Following US President Donald Trump's address on Afghanistan policy in August, US Defense Secretary Jim Mattis said in a Senate Armed Service Committee hearing that the US is willing to work with Pakistan 'one more time' in Afghanistan. In another hearing, General Joseph Dunford, Chairman of the Joint Chiefs of Staff, alleged that Pakistan's Inter-Services Intelligence (ISI) maintains links with terrorist groups.
For Pakistan, neither calls for 'one last chance' nor allegations of ISI links with terrorist groups are anything new. As such, the same old US policy repackaged by a new administration is likely to get the same old response from Pakistan.
For US policymakers to get results with Pakistan, they must realise two things:
- To fix Pakistan, the US must fix its approach to dealing with Pakistan, especially in terms of engaging the security establishment.
- US threats are not seen as credible and are unlikely to work, given the safeguards Pakistan has against extreme measures from the US.
Pakistan is likely to call the US bluff on its recent threats. From extensive interviews with the members of the security establishment in Pakistan, there are clear indicators that mounting US pressure is seen not as threat to isolate Pakistan, but an attempt to isolate the Pakistan Army in particular and upset the civil-military divide by characterising ISI as a rogue agency. The sense in the Pakistan Army and the ISI is that the US is playing up the civil-military divide in Pakistan to align Pakistan's national security policy with its own. This 'divide and conquer' approach has motivated Pakistan's security establishment to aggressively thwart any US attempts (especially via the civilian government) to change Pakistan's position on the Afghan Taliban and the Haqqani Network.
If the US is looking for security cooperation with Pakistan, it cannot extend an olive branch with one hand while holding a whip in the other. The US needs to find a way to restore trust and working relations with a security establishment that mistrusts not just US adventurism in the region and its negative role in Pakistan's domestic affairs, but also (and perhaps more so) the US approach to solving the Afghanistan issue.
Pakistan's security establishment continues to believe (rightly so, in some ways) that it is squashed between two enemy states in Afghanistan and India. Pakistan wants a peaceful solution in Afghanistan, but not one that compromises its national interest and sovereignty. This is a concern that US policymakers understand on the surface but do very little to resolve on the ground.
Over at least the past decade, Pakistan has become inured to US threats, and has established measures to ensure that the cost of translating those threats into action have increased substantially. With Trump's low global standing and US inability to intimidate North Korea, Pakistan's interest in backing off from its long-held position on Afghanistan is limited. Over the years, Pakistan has created its own safeguards, such as through accelerating the development of its nuclear and missile technology systems. The Pakistani security establishment believes that if it were not for nuclear weapons, Pakistan would have suffered the same fate as Iraq.

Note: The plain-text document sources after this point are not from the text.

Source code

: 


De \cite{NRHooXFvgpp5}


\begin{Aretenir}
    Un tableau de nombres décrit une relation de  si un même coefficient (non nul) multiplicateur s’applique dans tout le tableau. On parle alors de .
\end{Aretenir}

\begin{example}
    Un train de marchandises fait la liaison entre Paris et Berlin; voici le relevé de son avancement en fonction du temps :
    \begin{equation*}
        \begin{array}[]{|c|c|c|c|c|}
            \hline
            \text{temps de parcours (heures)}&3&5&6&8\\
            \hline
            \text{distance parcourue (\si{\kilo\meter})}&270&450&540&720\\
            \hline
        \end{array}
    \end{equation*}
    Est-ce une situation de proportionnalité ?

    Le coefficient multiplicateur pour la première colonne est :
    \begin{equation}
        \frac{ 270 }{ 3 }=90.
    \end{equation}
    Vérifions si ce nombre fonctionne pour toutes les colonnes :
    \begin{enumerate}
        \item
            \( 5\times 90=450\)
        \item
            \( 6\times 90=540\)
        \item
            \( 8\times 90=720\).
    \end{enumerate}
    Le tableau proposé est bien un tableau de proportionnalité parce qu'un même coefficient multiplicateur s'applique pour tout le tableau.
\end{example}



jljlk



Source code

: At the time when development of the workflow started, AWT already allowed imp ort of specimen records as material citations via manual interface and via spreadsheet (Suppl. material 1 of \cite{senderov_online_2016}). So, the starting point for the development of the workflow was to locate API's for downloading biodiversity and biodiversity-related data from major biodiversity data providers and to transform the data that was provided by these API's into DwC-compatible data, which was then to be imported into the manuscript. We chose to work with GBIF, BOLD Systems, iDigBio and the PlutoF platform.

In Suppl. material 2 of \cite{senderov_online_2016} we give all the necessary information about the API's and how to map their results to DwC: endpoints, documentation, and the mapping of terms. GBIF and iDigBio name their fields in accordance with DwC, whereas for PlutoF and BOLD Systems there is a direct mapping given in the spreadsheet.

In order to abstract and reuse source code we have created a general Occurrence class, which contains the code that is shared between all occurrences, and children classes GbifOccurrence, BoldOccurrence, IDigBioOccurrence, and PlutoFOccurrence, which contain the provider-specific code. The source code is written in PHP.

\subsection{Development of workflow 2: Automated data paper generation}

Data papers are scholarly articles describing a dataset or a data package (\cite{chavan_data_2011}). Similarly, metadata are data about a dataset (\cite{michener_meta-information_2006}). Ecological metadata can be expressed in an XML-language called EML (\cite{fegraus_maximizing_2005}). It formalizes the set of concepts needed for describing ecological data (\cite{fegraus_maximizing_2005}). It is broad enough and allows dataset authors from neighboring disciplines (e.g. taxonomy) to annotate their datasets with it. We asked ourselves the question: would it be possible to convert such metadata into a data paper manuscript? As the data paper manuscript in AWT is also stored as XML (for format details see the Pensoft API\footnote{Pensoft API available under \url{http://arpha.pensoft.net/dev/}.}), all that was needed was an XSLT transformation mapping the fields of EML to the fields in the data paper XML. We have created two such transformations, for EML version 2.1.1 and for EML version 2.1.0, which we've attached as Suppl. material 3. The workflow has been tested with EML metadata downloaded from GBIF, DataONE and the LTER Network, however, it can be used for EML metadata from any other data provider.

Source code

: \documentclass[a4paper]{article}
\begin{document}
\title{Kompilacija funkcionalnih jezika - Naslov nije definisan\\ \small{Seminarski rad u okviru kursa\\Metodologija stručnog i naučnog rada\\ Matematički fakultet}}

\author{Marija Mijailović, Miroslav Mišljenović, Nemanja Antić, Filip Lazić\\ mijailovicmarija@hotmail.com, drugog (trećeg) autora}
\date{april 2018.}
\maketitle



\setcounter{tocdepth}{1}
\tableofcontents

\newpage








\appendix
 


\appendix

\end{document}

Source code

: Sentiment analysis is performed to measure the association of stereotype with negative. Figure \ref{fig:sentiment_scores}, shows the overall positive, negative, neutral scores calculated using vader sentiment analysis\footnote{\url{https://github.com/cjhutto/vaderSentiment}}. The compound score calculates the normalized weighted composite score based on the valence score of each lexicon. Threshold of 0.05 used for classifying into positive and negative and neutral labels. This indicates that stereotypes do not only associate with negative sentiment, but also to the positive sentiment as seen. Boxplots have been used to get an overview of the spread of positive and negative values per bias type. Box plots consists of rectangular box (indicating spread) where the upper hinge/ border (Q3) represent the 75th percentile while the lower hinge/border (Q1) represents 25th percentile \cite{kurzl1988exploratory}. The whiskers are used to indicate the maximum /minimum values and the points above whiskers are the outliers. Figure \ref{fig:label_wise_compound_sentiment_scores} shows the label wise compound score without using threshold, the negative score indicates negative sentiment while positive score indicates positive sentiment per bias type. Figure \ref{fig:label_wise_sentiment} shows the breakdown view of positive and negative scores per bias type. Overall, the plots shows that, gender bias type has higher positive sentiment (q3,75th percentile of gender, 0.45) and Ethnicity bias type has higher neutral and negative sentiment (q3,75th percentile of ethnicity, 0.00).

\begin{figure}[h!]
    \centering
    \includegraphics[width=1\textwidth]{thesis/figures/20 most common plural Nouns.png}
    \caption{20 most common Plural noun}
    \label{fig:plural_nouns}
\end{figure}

Nuclear weapons are not the only safeguard. Through the China-Pakistan Economic Corridor (CPEC), a $46 billion infrastructure project with China, Pakistan has bolstered its security by allowing China to take major stakes in Pakistan. The US-Pakistan issue now is more of a US-Pakistan-China issue, providing Pakistan with another layer of protection.
After billions of dollars of US aid, anti-American sentiment in Pakistan is still abundant. Some of this ill will is America's own doing, but some is also orchestrated by the deep state. There are over 100 million Pakistanis under the age of 25, who often hold very negative opinions about US policies in Pakistan and the Islamic world at large. US attempts to pursue any particularly extreme measures against Pakistan would be a potential time bomb that could have catastrophic results in terms of growth in terrorism and instability in the region.
And then there are the Ground Lines of Communication (GLOCs) that go through Pakistan to provide supply to US troops in Afghanistan. In 2011, Pakistan briefly shut down the GLOCs after the Salala attack and the refusal of the US to apologise for killing Pakistani troops. With the US highly dependent on these GLOCs, Pakistan has some leverage to defy the US.
In a 16 year-long war, the US has gone through several rounds of 'last chances' with Pakistan, facing similar results each time. The problem is that in Afghanistan, the US is looking for a military solution to a problem that is essentially political in nature. With Pakistan, US policymakers expect to coerce a country to give up its long-held national interest for that of the US short-term interests, without any guarantees or assurances. Pakistan has a direct interest to work with the US to resolve the crisis in Afghanistan – but for that to happen the US has to first develop trust and credibility that it wants a long-term solution that works for everyone, not just for the US.
A good way for President Trump to start would be by not threatening its long-standing ally and frontline state in the war on terror, and end the Obama era strategy of 'fixing' the civil-military divide in Pakistan from the inside, in the hope that it serves US strategic interests.